[Document images with source code]
=-=-=
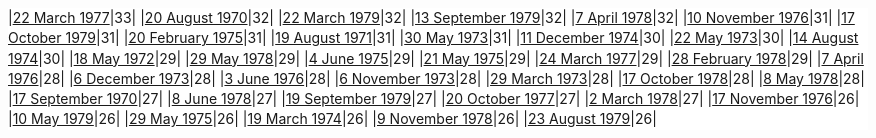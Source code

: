 |[22 March 1977](https://historichansard.net/senate/1977/19770322_senate_30_s72/)|33|
|[20 August 1970](https://historichansard.net/senate/1970/19700820_senate_27_s45/)|32|
|[22 March 1979](https://historichansard.net/senate/1979/19790322_senate_31_s80/)|32|
|[13 September 1979](https://historichansard.net/senate/1979/19790913_senate_31_s82/)|32|
|[7 April 1978](https://historichansard.net/senate/1978/19780407_senate_31_s76/)|32|
|[10 November 1976](https://historichansard.net/senate/1976/19761110_senate_30_s70/)|31|
|[17 October 1979](https://historichansard.net/senate/1979/19791017_senate_31_s82/)|31|
|[20 February 1975](https://historichansard.net/senate/1975/19750220_senate_29_s63/)|31|
|[19 August 1971](https://historichansard.net/senate/1971/19710819_senate_27_s49/)|31|
|[30 May 1973](https://historichansard.net/senate/1973/19730530_senate_28_s56/)|31|
|[11 December 1974](https://historichansard.net/senate/1974/19741211_senate_29_s62/)|30|
|[22 May 1973](https://historichansard.net/senate/1973/19730522_senate_28_s56/)|30|
|[14 August 1974](https://historichansard.net/senate/1974/19740814_senate_29_s61/)|30|
|[18 May 1972](https://historichansard.net/senate/1972/19720518_senate_27_s52/)|29|
|[29 May 1978](https://historichansard.net/senate/1978/19780529_senate_31_s77/)|29|
|[4 June 1975](https://historichansard.net/senate/1975/19750604_senate_29_s64/)|29|
|[21 May 1975](https://historichansard.net/senate/1975/19750521_senate_29_s64/)|29|
|[24 March 1977](https://historichansard.net/senate/1977/19770324_senate_30_s72/)|29|
|[28 February 1978](https://historichansard.net/senate/1978/19780228_senate_31_s76/)|29|
|[7 April 1976](https://historichansard.net/senate/1976/19760407_senate_30_s67/)|28|
|[6 December 1973](https://historichansard.net/senate/1973/19731206_senate_28_s58/)|28|
|[3 June 1976](https://historichansard.net/senate/1976/19760603_senate_30_s68/)|28|
|[6 November 1973](https://historichansard.net/senate/1973/19731106_senate_28_s58/)|28|
|[29 March 1973](https://historichansard.net/senate/1973/19730329_senate_28_s55/)|28|
|[17 October 1978](https://historichansard.net/senate/1978/19781017_senate_31_s79/)|28|
|[8 May 1978](https://historichansard.net/senate/1978/19780508_senate_31_s77/)|28|
|[17 September 1970](https://historichansard.net/senate/1970/19700917_senate_27_s45/)|27|
|[8 June 1978](https://historichansard.net/senate/1978/19780608_senate_31_s77/)|27|
|[19 September 1979](https://historichansard.net/senate/1979/19790919_senate_31_s82/)|27|
|[20 October 1977](https://historichansard.net/senate/1977/19771020_senate_30_s75/)|27|
|[2 March 1978](https://historichansard.net/senate/1978/19780302_senate_31_s76/)|27|
|[17 November 1976](https://historichansard.net/senate/1976/19761117_senate_30_s70/)|26|
|[10 May 1979](https://historichansard.net/senate/1979/19790510_senate_31_s81/)|26|
|[29 May 1975](https://historichansard.net/senate/1975/19750529_senate_29_s64/)|26|
|[19 March 1974](https://historichansard.net/senate/1974/19740319_senate_28_s59/)|26|
|[9 November 1978](https://historichansard.net/senate/1978/19781109_senate_31_s79/)|26|
|[23 August 1979](https://historichansard.net/senate/1979/19790823_senate_31_s82/)|26|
=-=-=
GOAL OF THE EXERCISE ▸ Copy all the entries above exactly as they stand, except for the pictures.

FINISHED EXERCISE ▸
Source code

: |[22 March 1977](https://historichansard.net/senate/1977/19770322_senate_30_s72/)|33|
|[20 August 1970](https://historichansard.net/senate/1970/19700820_senate_27_s45/)|32|
|[22 March 1979](https://historichansard.net/senate/1979/19790322_senate_31_s80/)|32|
|[13 September 1979](https://historichansard.net/senate/1979/19790913_senate_31_s82/)|32|
|[7 April 1978](https://historichansard.net/senate/1978/19780407_senate_31_s76/)|32|
|[10 November 1976](https://historichansard.net/senate/1976/19761110_senate_30_s70/)|31|
|[17 October 1979](https://historichansard.net/senate/1979/19791017_senate_31_s82/)|31|
|[20 February 1975](https://historichansard.net/senate/1975/19750220_senate_29_s63/)|31|
|[19 August 1971](https://historichansard.net/senate/1971/19710819_senate_27_s49/)|31|
|[30 May 1973](https://historichansard.net/senate/1973/19730530_senate_28_s56/)|31|
|[11 December 1974](https://historichansard.net/senate/1974/19741211_senate_29_s62/)|30|
|[22 May 1973](https://historichansard.net/senate/1973/19730522_senate_28_s56/)|30|
|[14 August 1974](https://historichansard.net/senate/1974/19740814_senate_29_s61/)|30|
|[18 May 1972](https://historichansard.net/senate/1972/19720518_senate_27_s52/)|29|
|[29 May 1978](https://historichansard.net/senate/1978/19780529_senate_31_s77/)|29|
|[4 June 1975](https://historichansard.net/senate/1975/19750604_senate_29_s64/)|29|
|[21 May 1975](https://historichansard.net/senate/1975/19750521_senate_29_s64/)|29|
|[24 March 1977](https://historichansard.net/senate/1977/19770324_senate_30_s72/)|29|
|[28 February 1978](https://historichansard.net/senate/1978/19780228_senate_31_s76/)|29|
|[7 April 1976](https://historichansard.net/senate/1976/19760407_senate_30_s67/)|28|
|[6 December 1973](https://historichansard.net/senate/1973/19731206_senate_28_s58/)|28|
|[3 June 1976](https://historichansard.net/senate/1976/19760603_senate_30_s68/)|28|
|[6 November 1973](https://historichansard.net/senate/1973/19731106_senate_28_s58/)|28|
|[29 March 1973](https://historichansard.net/senate/1973/19730329_senate_28_s55/)|28|
|[17 October 1978](https://historichansard.net/senate/1978/19781017_senate_31_s79/)|28|
|[8 May 1978](https://historichansard.net/senate/1978/19780508_senate_31_s77/)|28|
|[17 September 1970](https://historichansard.net/senate/1970/19700917_senate_27_s45/)|27|
|[8 June 1978](https://historichansard.net/senate/1978/19780608_senate_31_s77/)|27|
|[19 September 1979](https://historichansard.net/senate/1979/19790919_senate_31_s82/)|27|
|[20 October 1977](https://historichansard.net/senate/1977/19771020_senate_30_s75/)|27|
|[2 March 1978](https://historichansard.net/senate/1978/19780302_senate_31_s76/)|27|
|[17 November 1976](https://historichansard.net/senate/1976/19761117_senate_30_s70/)|26|
|[10 May 1979](https://historichansard.net/senate/1979/19790510_senate_31_s81/)|26|
|[29 May 1975](https://historichansard.net/senate/1975/19750529_senate_29_s64/)|26|
|[19 March 1974](https://historichansard.net/senate/1974/19740319_senate_28_s59/)|26|
|[9 November 1978](https://historichansard.net/senate/1978/19781109_senate_31_s79/)|26|
|[23 August 1979](https://historichansard.net/senate/1979/19790823_senate_31_s82/)|26|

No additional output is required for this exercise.